Records from a dataset
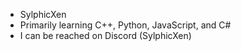 - SylphicXen
- Primarily learning C++, Python, JavaScript, and C#
- I can be reached on Discord (SylphicXen)

<!---
SylphicXen/SylphicXen is a ✨ special ✨ repository because its `README.md` (this file) appears on your GitHub profile.
You can click the Preview link to take a look at your changes.
--->
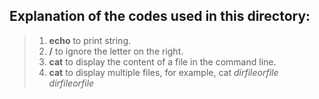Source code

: ## Explanation of the codes used in this directory:
>1. **echo** to print string.
>2. **/** to ignore the letter on the right.
>3. **cat** to display the content of a file in the command line.
>4. **cat** to display multiple files, for example, cat _dirfileorfile_ _dirfileorfile_
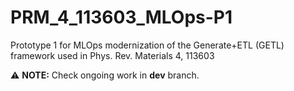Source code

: # PRM_4_113603_MLOps-P1
Prototype 1 for MLOps modernization of the Generate+ETL (GETL) framework used in Phys. Rev. Materials 4, 113603

⚠️ **NOTE:** Check ongoing work in **dev** branch.
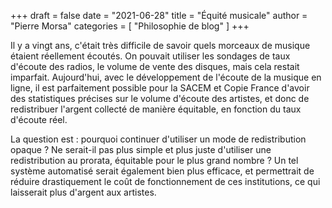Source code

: +++
draft       = false
date        = "2021-06-28"
title       = "Équité musicale"
author      = "Pierre Morsa"
categories  = [ "Philosophie de blog" ]
+++

Il y a vingt ans, c'était très difficile de savoir quels morceaux de musique étaient réellement écoutés. On pouvait utiliser les sondages de taux d'écoute des radios, le volume de vente des disques, mais cela restait imparfait. Aujourd'hui, avec le développement de l'écoute de la musique en ligne, il est parfaitement possible pour la SACEM et Copie France d'avoir des statistiques précises sur le volume d'écoute des artistes, et donc de redistribuer l'argent collecté de manière équitable, en fonction du taux d'écoute réel.

La question est : pourquoi continuer d'utiliser un mode de redistribution opaque ? Ne serait-il pas plus simple et plus juste d'utiliser une redistribution au prorata, équitable pour le plus grand nombre ? Un tel système automatisé serait également bien plus efficace, et permettrait de réduire drastiquement le coût de fonctionnement de ces institutions, ce qui laisserait plus d'argent aux artistes.
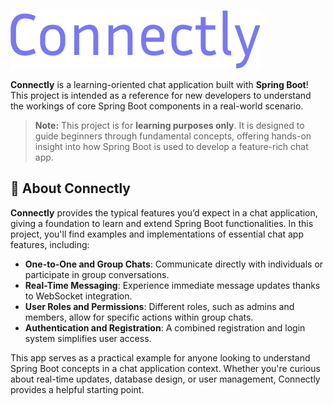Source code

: ![Image Description](public/connectly.png)

**Connectly** is a learning-oriented chat application built with **Spring Boot**! This project is intended as
a reference for new developers to understand the workings of core Spring Boot components in a real-world scenario.

> **Note:** This project is for **learning purposes only**. It is designed to guide beginners through fundamental
> concepts, offering hands-on insight into how Spring Boot is used to develop a feature-rich chat app.

## 📜 **About Connectly**

**Connectly** provides the typical features you’d expect in a chat application, giving a foundation to learn and extend
Spring Boot functionalities. In this project, you'll find examples and implementations of essential chat app features,
including:

- **One-to-One and Group Chats**: Communicate directly with individuals or participate in group conversations.
- **Real-Time Messaging**: Experience immediate message updates thanks to WebSocket integration.
- **User Roles and Permissions**: Different roles, such as admins and members, allow for specific actions within group
  chats.
- **Authentication and Registration**: A combined registration and login system simplifies user access.

This app serves as a practical example for anyone looking to understand Spring Boot concepts in a chat application
context. Whether you're curious about real-time updates, database design, or user management, Connectly provides a
helpful starting point.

Task item ::
All that should appear in the answer is the lines above from the line with "in **dev** branch." through the line with "- **Real-Time Messaging**: Experience", retyped exactly, pictures left out.

Exercise solution ::
⚠️ **NOTE:** Check ongoing work in **dev** branch.
Source code

: +++
draft       = false
date        = "2021-06-28"
title       = "Équité musicale"
author      = "Pierre Morsa"
categories  = [ "Philosophie de blog" ]
+++

Il y a vingt ans, c'était très difficile de savoir quels morceaux de musique étaient réellement écoutés. On pouvait utiliser les sondages de taux d'écoute des radios, le volume de vente des disques, mais cela restait imparfait. Aujourd'hui, avec le développement de l'écoute de la musique en ligne, il est parfaitement possible pour la SACEM et Copie France d'avoir des statistiques précises sur le volume d'écoute des artistes, et donc de redistribuer l'argent collecté de manière équitable, en fonction du taux d'écoute réel.

La question est : pourquoi continuer d'utiliser un mode de redistribution opaque ? Ne serait-il pas plus simple et plus juste d'utiliser une redistribution au prorata, équitable pour le plus grand nombre ? Un tel système automatisé serait également bien plus efficace, et permettrait de réduire drastiquement le coût de fonctionnement de ces institutions, ce qui laisserait plus d'argent aux artistes.
Source code

: ![Image Description](public/connectly.png)

**Connectly** is a learning-oriented chat application built with **Spring Boot**! This project is intended as
a reference for new developers to understand the workings of core Spring Boot components in a real-world scenario.

> **Note:** This project is for **learning purposes only**. It is designed to guide beginners through fundamental
> concepts, offering hands-on insight into how Spring Boot is used to develop a feature-rich chat app.

## 📜 **About Connectly**

**Connectly** provides the typical features you’d expect in a chat application, giving a foundation to learn and extend
Spring Boot functionalities. In this project, you'll find examples and implementations of essential chat app features,
including:

- **One-to-One and Group Chats**: Communicate directly with individuals or participate in group conversations.
- **Real-Time Messaging**: Experience immediate message updates thanks to WebSocket integration.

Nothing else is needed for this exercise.